▶ Required action
Report every line below that has the string "data" in it.

'''

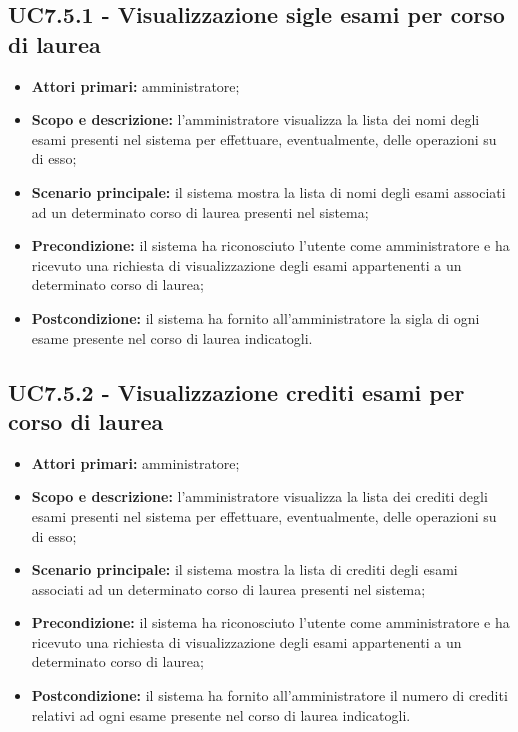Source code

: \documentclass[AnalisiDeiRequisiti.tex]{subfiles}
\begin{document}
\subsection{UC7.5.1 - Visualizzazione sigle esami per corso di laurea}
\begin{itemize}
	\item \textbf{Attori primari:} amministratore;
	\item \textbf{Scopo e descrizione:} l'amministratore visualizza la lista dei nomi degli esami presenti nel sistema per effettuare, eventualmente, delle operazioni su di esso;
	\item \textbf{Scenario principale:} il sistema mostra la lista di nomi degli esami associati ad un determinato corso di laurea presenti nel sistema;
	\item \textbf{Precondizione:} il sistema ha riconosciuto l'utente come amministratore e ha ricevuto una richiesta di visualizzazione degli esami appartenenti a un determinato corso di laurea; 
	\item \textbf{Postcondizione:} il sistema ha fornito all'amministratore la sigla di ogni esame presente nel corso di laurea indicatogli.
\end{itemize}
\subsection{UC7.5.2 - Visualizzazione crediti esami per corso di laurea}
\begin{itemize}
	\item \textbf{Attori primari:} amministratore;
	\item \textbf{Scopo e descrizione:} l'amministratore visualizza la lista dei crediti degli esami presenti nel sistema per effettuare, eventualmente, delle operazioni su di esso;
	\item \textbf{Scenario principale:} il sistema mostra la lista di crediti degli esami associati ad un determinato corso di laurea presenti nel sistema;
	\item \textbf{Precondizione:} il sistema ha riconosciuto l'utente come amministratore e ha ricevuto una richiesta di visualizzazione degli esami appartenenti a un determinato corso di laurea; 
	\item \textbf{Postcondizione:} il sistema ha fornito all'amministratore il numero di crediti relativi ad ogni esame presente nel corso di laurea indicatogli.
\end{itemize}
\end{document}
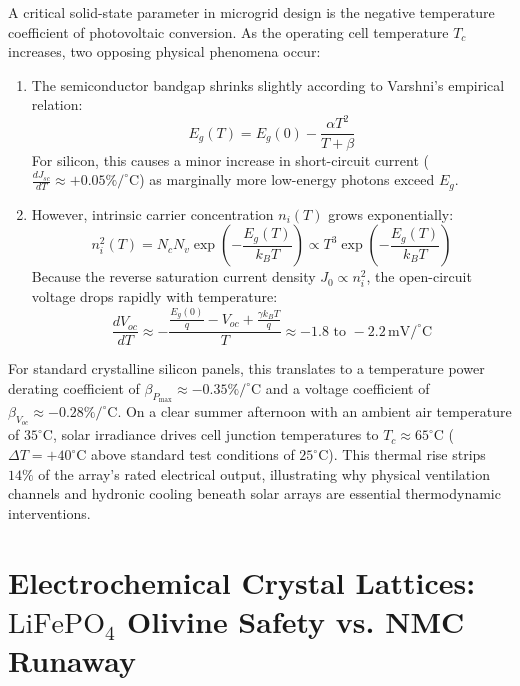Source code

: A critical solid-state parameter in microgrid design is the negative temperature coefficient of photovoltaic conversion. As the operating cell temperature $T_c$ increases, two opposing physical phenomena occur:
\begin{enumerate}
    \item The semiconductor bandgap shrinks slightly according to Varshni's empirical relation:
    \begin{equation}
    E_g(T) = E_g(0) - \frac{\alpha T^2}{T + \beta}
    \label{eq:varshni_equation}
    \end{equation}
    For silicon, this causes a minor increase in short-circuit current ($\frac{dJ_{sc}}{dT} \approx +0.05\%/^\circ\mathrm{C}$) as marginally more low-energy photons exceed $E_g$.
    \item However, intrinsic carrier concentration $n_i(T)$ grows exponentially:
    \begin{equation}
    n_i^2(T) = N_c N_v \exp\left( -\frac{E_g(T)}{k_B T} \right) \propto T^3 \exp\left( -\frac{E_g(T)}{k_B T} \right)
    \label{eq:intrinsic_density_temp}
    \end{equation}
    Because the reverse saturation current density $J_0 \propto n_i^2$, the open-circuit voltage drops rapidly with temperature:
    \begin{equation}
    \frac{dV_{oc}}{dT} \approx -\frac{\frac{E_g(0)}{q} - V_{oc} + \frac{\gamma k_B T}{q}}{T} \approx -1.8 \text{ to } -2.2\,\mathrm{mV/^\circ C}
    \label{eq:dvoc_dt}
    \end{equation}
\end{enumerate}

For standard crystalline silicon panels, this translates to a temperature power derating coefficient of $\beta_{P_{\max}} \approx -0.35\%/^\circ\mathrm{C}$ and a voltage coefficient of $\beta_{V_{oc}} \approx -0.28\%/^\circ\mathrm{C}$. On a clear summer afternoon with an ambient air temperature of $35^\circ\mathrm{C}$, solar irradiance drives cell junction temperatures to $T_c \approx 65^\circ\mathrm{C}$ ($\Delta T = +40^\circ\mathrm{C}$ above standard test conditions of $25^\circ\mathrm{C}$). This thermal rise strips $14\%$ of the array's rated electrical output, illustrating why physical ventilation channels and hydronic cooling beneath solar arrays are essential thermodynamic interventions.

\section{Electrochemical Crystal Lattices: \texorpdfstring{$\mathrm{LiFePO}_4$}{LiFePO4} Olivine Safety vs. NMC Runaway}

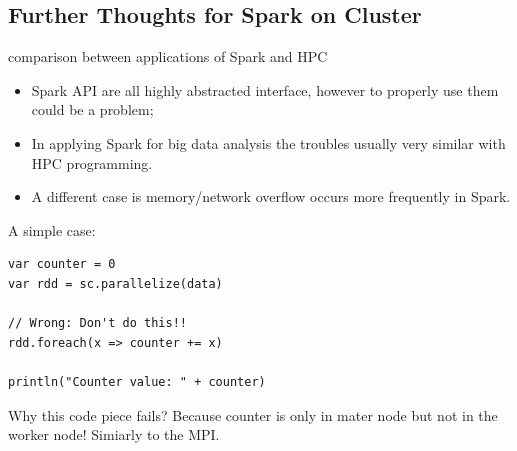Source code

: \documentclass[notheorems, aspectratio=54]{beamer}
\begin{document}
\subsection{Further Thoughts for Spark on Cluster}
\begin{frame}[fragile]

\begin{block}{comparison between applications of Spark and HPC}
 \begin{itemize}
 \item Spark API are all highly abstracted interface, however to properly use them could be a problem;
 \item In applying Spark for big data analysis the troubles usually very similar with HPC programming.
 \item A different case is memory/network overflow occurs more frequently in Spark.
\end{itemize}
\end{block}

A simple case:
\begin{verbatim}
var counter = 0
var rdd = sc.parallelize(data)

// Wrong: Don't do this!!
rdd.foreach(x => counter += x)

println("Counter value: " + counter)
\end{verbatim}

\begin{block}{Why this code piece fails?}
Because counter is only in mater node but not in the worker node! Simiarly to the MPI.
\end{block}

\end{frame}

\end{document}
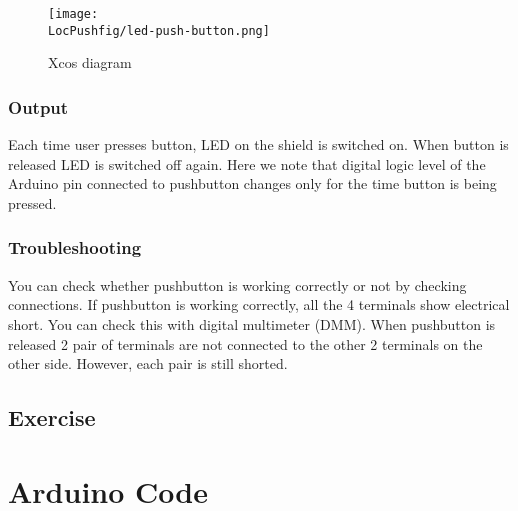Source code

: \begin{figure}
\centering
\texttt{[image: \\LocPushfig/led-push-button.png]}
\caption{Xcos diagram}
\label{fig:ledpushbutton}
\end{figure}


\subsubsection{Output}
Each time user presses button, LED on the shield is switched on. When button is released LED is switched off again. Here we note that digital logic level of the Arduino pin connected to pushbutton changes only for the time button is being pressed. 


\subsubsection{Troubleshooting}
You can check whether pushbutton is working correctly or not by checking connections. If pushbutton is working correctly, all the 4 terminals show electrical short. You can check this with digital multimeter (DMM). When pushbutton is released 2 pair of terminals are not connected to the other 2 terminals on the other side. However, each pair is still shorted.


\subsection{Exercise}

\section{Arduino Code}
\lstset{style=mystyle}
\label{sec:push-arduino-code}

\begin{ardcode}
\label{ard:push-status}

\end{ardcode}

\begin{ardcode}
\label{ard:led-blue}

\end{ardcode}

'''
'''

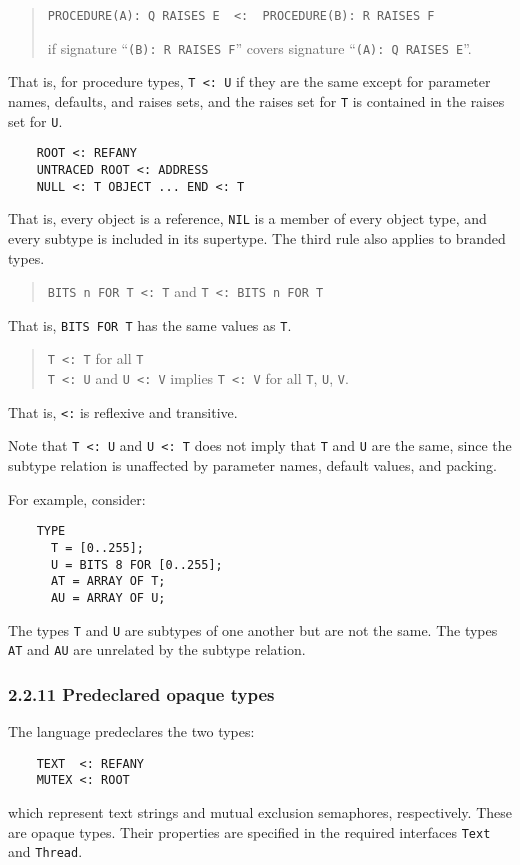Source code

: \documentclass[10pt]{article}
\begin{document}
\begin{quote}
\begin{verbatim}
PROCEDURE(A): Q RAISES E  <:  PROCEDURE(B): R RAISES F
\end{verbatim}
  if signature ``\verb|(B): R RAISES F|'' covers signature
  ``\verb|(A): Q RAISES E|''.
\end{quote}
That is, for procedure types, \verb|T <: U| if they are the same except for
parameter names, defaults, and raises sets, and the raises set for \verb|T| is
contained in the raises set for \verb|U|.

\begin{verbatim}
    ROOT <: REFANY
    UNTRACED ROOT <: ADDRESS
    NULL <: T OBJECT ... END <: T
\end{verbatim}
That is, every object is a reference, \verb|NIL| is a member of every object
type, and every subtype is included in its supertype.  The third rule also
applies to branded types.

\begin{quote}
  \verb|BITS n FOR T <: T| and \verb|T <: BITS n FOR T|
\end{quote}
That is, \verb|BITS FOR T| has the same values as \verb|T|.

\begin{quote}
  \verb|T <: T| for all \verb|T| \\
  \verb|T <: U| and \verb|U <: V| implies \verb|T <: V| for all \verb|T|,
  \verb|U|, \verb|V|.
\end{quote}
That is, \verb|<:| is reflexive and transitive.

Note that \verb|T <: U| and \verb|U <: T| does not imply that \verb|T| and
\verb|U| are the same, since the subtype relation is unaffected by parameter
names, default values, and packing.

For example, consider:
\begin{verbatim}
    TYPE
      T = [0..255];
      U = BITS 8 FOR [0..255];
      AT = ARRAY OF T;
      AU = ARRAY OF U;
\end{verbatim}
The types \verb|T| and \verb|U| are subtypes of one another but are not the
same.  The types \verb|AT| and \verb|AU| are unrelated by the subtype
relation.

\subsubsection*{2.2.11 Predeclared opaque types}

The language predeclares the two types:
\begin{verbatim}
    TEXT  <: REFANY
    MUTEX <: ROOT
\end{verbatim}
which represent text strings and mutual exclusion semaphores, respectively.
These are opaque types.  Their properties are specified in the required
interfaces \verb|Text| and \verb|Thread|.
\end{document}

'''
'''

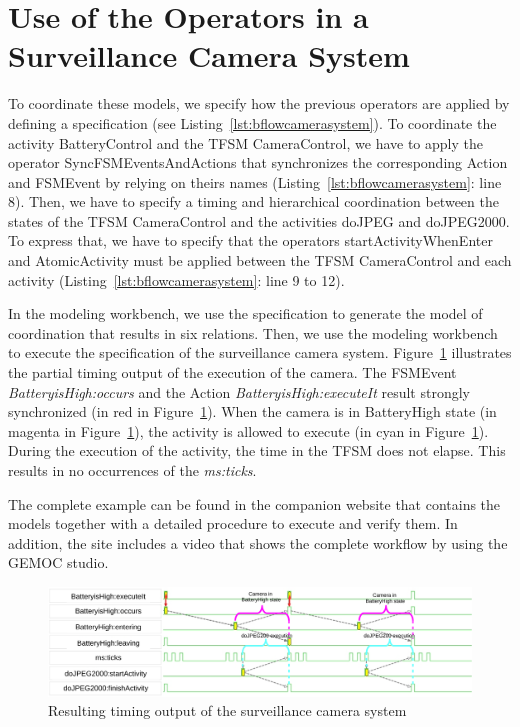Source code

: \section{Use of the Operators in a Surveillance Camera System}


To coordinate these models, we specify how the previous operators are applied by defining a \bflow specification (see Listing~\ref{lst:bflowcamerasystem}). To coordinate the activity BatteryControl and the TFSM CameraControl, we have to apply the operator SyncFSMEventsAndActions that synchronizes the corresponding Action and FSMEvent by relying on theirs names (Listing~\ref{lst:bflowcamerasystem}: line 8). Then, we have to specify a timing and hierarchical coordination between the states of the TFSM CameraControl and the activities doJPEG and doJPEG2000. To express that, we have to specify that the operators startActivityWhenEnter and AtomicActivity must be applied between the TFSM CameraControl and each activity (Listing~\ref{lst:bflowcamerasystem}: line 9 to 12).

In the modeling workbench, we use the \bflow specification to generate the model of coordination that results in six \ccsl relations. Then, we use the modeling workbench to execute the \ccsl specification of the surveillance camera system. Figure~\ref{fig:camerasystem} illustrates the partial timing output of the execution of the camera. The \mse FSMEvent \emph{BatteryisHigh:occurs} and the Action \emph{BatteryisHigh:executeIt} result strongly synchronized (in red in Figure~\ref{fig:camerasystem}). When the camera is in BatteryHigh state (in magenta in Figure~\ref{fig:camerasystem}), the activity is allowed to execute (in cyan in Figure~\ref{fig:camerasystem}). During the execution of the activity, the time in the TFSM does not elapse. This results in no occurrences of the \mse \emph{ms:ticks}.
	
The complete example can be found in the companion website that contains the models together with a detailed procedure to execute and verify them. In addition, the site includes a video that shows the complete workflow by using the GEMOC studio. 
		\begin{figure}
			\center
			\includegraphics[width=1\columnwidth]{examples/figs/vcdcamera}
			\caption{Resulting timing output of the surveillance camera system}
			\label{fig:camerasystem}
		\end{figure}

'''

▶ Task output
 \item In applying Spark for big data analysis the troubles usually very similar with HPC programming.
var rdd = sc.parallelize(data)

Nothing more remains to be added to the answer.